• **Exercise data**:
-.-.-

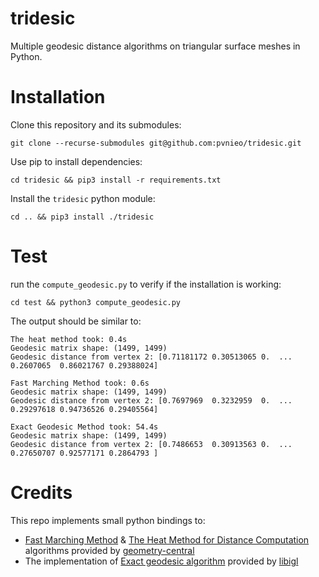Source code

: # tridesic
Multiple geodesic distance algorithms on triangular surface meshes in Python.

# Installation
Clone this repository and its submodules:
```shell
git clone --recurse-submodules git@github.com:pvnieo/tridesic.git
```

Use pip to install dependencies:
```shell
cd tridesic && pip3 install -r requirements.txt
```

Install the `tridesic` python module:
```shell
cd .. && pip3 install ./tridesic
```

# Test
run the `compute_geodesic.py` to verify if the installation is working:
```shell
cd test && python3 compute_geodesic.py
```
The output should be similar to:

```
The heat method took: 0.4s
Geodesic matrix shape: (1499, 1499)
Geodesic distance from vertex 2: [0.71181172 0.30513065 0.  ... 0.2607065  0.86021767 0.29388024]

Fast Marching Method took: 0.6s
Geodesic matrix shape: (1499, 1499)
Geodesic distance from vertex 2: [0.7697969  0.3232959  0.  ... 0.29297618 0.94736526 0.29405564]

Exact Geodesic Method took: 54.4s
Geodesic matrix shape: (1499, 1499)
Geodesic distance from vertex 2: [0.7486653  0.30913563 0.  ... 0.27650707 0.92577171 0.2864793 ]
```

# Credits
This repo implements small python bindings to:
 - [Fast Marching Method](http://www-evasion.imag.fr/Membres/Franck.Hetroy/Teaching/ProjetsImage/2006/Bib/sethian_kimmel-1995.pdf) & [The Heat Method for Distance Computation](http://www.cs.cmu.edu/~kmcrane/Projects/HeatMethod/paper.pdf) algorithms provided by [geometry-central](https://geometry-central.net/)
 - The implementation of [Exact geodesic algorithm](https://code.google.com/archive/p/geodesic/) provided by [libigl](https://libigl.github.io/)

-.-.-

• **What is needed**:
Take the line that contains "This repo implements" and each line after it down to the last of the records, and retype them exactly; add nothing else.

• **Solution for this exercise**:
This repo implements small python bindings to:
 - [Fast Marching Method](http://www-evasion.imag.fr/Membres/Franck.Hetroy/Teaching/ProjetsImage/2006/Bib/sethian_kimmel-1995.pdf) & [The Heat Method for Distance Computation](http://www.cs.cmu.edu/~kmcrane/Projects/HeatMethod/paper.pdf) algorithms provided by [geometry-central](https://geometry-central.net/)
 - The implementation of [Exact geodesic algorithm](https://code.google.com/archive/p/geodesic/) provided by [libigl](https://libigl.github.io/)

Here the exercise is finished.